Ex-Das Racist Indian-American rapper Heems and London based Pakistani-origin actor/rapper Riz MC are the duo behind Swet Shop Boys. Most people recognize Riz MC as Changez from Mira Nair's The Reluctant Fundamentalist.
Heems will tour India this month.
Neither London actor/rapper Riz MC nor New York based rapper Heems are strangers to putting out racially charged rap. When the duo joined hands to form Swet Shop Boys, it was bound to turn a few heads. They took Benny Lava, something that was ridiculed from an outsider’s perspective, and made it cool. Clad in kurtas and pathanis, the duo battle stereotypes, skin colour issues and display pride in their desi-ness.
Q. How'd you come up with the lyrics for your part?
It was the first thing we recorded together - it's kind of setting up the whole concept of the Swet Shop Boys - Hima's flow is more US rap so I wanted to come with a more UK double time style - like we have in grime music.
Q. The lyrics seem to be proclaiming and exploring an identity. Can you elaborate on that?
Yea we both have a kind of dual identity - we both have roots on both sides of the Indo-Pak border, and we're both desi as well as very much being Londoners and New Yorkers. I feel like we wanted to offer up a different version of how these identities could collide in a creative way. We talk about identity, a certain kind of underdog status, joining up the dots of the South Asian diaspora. But the response has been from all sectors - white, black, as well as a strong response from brown youth.
Q. There also seems to be a lot of reference to skin colour. Can you elaborate on that?
I talk about being photo shopped to be less dark on a film poster. That’s never happened to me, to my knowledge, but I wouldn't be surprised. It happens all the time. The fairness cream industry is the tip of a very troubling iceberg in terms of how we see ourselves as non-white people.
Q. Was dressing in a studded leather jacket over a pathani a conscious decision?
Yea, it just felt natural to what the whole concept is.

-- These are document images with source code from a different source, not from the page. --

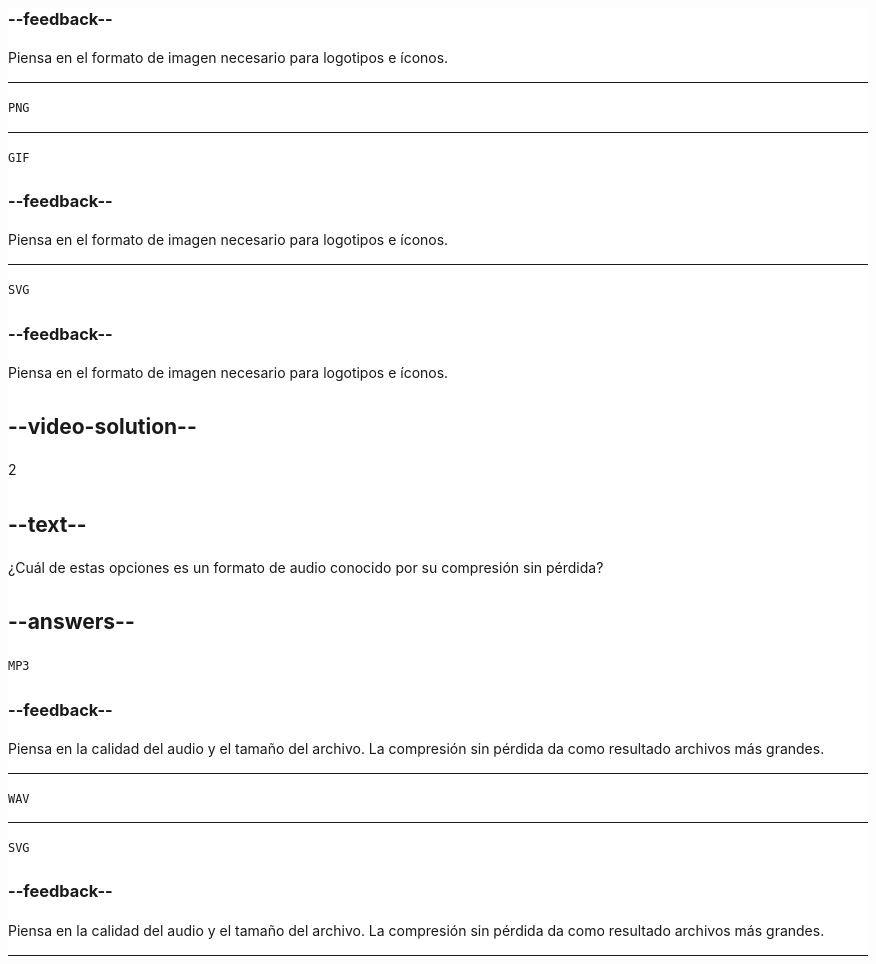 ### --feedback--

Piensa en el formato de imagen necesario para logotipos e íconos.

---

`PNG`

---

`GIF`

### --feedback--

Piensa en el formato de imagen necesario para logotipos e íconos.

---

`SVG`

### --feedback--

Piensa en el formato de imagen necesario para logotipos e íconos.

## --video-solution--

2

## --text--

¿Cuál de estas opciones es un formato de audio conocido por su compresión sin pérdida?

## --answers--

`MP3`

### --feedback--

Piensa en la calidad del audio y el tamaño del archivo. La compresión sin pérdida da como resultado archivos más grandes.

---

`WAV`

---

`SVG`

### --feedback--

Piensa en la calidad del audio y el tamaño del archivo. La compresión sin pérdida da como resultado archivos más grandes.

---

Q. What'd you mean by "melanin farmer"?
Both me and Hima have been lucky cause our work has resonated outside of racial boundaries, and it goes beyond that - but sometimes as an artist or an actor of colour you find yourself commodifying your ethnicity, you almost don't have a choice - it's the only way your voice or presence is valued in the wider cultural conversation. So this line is about finding yourself in that position - farming out your colour like some kind of cash crop, being shackled to it as well as surviving because of it.
Q. What's next in store for the Swet Shop Boys?
More music. We might shoot a video in Pakistan soon.
Q. Naseem Hamed, Michael Jackson, Goodess Gracious Me. Have these things played a major role in your life while growing up?
Q. Is this also an attempt to introduce these things to the desi youth of today?
Back then, we had these things to look up to growing up in the diaspora. Today other people are playing that role; I wanna be a part of playing that role for young people today.